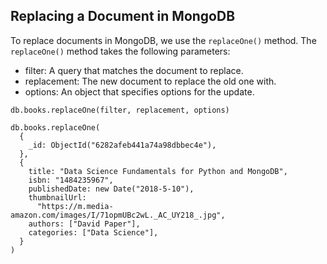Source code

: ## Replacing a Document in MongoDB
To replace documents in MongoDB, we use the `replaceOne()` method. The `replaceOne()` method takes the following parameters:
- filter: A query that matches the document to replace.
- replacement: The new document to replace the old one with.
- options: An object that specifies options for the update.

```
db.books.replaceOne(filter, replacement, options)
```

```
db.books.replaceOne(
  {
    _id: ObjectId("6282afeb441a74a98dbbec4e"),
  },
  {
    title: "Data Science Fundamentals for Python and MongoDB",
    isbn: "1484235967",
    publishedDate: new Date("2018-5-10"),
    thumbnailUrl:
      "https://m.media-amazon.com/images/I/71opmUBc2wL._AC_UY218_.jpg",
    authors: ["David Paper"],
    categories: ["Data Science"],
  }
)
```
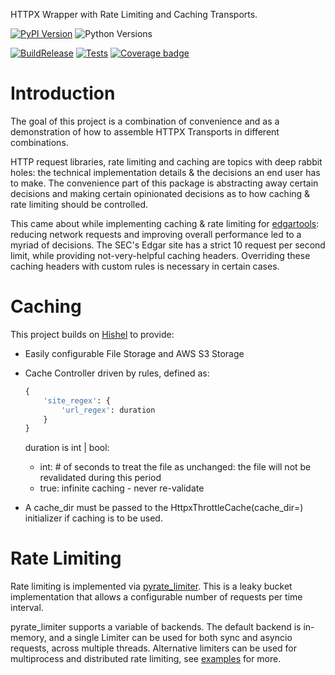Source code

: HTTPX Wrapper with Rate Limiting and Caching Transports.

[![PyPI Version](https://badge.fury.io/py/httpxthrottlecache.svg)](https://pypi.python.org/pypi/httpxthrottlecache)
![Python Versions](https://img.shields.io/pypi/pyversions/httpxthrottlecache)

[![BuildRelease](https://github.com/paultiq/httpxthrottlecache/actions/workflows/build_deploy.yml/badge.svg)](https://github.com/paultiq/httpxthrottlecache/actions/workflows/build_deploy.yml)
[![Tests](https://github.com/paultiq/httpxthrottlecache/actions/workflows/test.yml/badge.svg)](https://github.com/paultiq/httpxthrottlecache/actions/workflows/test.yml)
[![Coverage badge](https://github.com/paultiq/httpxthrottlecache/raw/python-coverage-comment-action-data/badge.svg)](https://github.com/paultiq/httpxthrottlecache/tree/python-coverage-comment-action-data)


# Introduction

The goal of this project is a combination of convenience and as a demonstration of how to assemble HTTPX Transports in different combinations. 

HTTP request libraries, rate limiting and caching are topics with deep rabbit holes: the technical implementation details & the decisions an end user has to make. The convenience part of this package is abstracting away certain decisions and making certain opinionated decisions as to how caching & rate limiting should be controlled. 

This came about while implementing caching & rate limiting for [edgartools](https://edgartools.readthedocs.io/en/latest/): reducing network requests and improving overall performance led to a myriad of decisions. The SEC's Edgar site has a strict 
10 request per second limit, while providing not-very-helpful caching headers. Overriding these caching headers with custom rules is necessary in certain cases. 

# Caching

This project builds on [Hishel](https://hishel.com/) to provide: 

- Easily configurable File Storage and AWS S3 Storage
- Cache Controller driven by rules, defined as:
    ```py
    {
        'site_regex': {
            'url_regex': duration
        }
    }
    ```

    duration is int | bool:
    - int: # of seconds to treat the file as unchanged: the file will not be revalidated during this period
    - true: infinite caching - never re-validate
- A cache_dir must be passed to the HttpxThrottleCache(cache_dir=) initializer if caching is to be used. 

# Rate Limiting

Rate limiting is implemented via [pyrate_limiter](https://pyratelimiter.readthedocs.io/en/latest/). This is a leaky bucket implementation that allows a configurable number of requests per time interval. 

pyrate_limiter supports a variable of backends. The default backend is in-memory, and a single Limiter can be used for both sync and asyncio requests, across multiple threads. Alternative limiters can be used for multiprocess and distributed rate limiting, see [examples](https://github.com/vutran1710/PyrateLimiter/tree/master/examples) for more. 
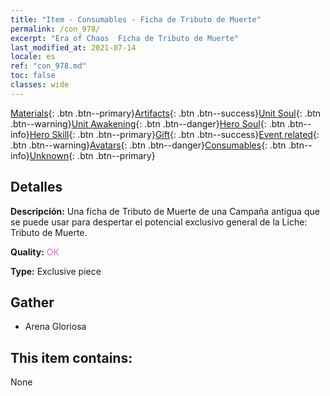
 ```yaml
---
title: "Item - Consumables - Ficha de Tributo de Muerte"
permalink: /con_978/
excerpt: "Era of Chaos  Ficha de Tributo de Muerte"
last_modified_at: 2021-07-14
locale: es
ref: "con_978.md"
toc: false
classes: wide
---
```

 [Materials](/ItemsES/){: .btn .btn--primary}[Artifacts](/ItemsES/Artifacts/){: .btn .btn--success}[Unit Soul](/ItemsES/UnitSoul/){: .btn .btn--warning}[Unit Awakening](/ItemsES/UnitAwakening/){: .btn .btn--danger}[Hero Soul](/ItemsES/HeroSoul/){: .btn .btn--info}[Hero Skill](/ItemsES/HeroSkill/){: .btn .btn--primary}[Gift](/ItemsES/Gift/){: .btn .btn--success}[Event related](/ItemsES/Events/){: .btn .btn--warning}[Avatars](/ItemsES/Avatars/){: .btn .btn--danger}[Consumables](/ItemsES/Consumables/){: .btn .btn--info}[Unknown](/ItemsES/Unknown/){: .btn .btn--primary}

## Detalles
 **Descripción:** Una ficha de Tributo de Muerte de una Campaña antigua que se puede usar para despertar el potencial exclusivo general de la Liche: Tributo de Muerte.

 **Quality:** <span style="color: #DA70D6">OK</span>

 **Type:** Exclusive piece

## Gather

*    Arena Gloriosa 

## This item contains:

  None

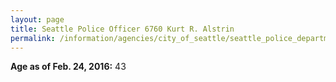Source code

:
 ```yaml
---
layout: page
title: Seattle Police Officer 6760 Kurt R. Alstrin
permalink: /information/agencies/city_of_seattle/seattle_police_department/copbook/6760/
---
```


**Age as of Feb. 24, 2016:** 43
· · ·
> [Task details]:
If a line above holds the word "rules", copy it.

> [Written solution]:
10 request per second limit, while providing not-very-helpful caching headers. Overriding these caching headers with custom rules is necessary in certain cases. 
- Cache Controller driven by rules, defined as:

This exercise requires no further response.